## Work instructions
Find the lines below holding the word "with" and copy each of them.

*-*-*

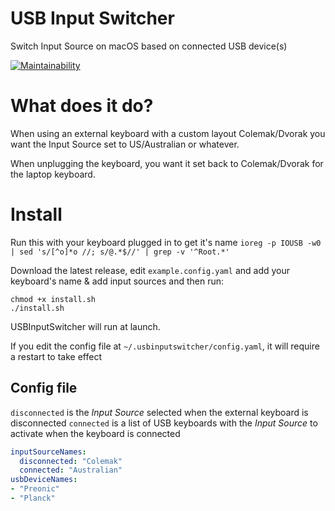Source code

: # USB Input Switcher
Switch Input Source on macOS based on connected USB device(s)

[![Maintainability](https://api.codeclimate.com/v1/badges/0e5adb784f659346fcba/maintainability)](https://codeclimate.com/github/jameszaghini/USB-Input-Switcher/maintainability)

# What does it do?

When using an external keyboard with a custom layout Colemak/Dvorak you want the Input Source set to US/Australian or whatever.

When unplugging the keyboard, you want it set back to Colemak/Dvorak for the laptop keyboard.

# Install

Run this with your keyboard plugged in to get it's name
`ioreg -p IOUSB -w0 | sed 's/[^o]*o //; s/@.*$//' | grep -v '^Root.*'`

Download the latest release, edit `example.config.yaml` and add your keyboard's name & add input sources and then run:

```
chmod +x install.sh
./install.sh
```

USBInputSwitcher will run at launch.

If you edit the config file at `~/.usbinputswitcher/config.yaml`, it will require a restart to take effect

## Config file

`disconnected` is the _Input Source_ selected when the external keyboard is disconnected
`connected` is a list of USB keyboards with the _Input Source_ to activate when the keyboard is connected 

```yaml
inputSourceNames:
  disconnected: "Colemak"
  connected: "Australian"
usbDeviceNames:
- "Preonic"
- "Planck"
```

*-*-*

## Written answer
When using an external keyboard with a custom layout Colemak/Dvorak you want the Input Source set to US/Australian or whatever.
Run this with your keyboard plugged in to get it's name
`connected` is a list of USB keyboards with the _Input Source_ to activate when the keyboard is connected 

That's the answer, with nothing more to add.